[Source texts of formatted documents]
....

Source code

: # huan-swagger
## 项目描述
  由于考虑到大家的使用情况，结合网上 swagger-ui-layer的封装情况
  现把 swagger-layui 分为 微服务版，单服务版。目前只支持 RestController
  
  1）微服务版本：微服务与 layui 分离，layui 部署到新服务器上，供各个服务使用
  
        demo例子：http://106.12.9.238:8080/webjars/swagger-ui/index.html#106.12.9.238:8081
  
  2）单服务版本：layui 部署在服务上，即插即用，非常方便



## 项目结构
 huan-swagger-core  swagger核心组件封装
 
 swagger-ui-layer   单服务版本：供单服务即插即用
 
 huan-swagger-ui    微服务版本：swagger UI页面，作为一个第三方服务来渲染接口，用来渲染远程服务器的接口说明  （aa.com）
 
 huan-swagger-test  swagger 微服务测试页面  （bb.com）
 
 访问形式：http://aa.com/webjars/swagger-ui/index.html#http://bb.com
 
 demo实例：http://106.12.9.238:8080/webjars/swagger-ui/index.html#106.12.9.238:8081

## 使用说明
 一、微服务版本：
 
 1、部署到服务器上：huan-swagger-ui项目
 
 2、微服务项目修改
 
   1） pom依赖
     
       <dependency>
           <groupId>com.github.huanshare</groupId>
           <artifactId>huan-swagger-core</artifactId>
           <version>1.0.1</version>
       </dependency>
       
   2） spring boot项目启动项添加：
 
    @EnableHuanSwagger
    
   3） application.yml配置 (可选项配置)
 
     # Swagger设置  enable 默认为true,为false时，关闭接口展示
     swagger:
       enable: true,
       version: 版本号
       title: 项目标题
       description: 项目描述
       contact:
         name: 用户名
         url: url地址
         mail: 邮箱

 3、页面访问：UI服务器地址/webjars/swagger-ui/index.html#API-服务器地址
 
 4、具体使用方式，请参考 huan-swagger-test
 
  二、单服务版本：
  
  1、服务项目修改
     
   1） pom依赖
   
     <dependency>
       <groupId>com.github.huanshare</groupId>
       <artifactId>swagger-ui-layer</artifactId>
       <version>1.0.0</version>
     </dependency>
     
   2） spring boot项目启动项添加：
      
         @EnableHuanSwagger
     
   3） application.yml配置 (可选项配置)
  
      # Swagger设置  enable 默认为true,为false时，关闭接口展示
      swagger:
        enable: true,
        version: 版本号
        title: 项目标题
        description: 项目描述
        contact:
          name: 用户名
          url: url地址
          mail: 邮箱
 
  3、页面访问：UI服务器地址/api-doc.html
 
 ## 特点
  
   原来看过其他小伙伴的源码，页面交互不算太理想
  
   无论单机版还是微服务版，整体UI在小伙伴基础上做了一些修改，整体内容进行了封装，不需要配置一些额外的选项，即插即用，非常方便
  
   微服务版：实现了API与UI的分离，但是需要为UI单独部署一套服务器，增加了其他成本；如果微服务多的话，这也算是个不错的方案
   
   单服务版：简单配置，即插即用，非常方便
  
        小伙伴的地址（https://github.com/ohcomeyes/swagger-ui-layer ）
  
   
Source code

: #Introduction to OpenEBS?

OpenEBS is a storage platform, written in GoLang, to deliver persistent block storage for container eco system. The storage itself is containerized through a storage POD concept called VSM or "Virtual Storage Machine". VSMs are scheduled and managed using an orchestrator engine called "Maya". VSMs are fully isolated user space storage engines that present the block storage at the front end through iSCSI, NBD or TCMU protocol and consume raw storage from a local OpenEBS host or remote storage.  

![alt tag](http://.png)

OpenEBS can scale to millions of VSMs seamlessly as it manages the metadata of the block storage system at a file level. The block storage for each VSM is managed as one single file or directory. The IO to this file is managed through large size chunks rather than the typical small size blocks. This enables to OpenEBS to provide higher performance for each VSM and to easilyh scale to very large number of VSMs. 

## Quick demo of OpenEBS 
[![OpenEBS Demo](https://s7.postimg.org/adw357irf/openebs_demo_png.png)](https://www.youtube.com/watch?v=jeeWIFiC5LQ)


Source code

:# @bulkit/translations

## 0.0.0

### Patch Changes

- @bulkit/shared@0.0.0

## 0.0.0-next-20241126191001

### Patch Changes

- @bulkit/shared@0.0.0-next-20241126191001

....

Some lines of the data above may hold the word "默认为true"; state how many do, and give only that number.

Output of the exercise
2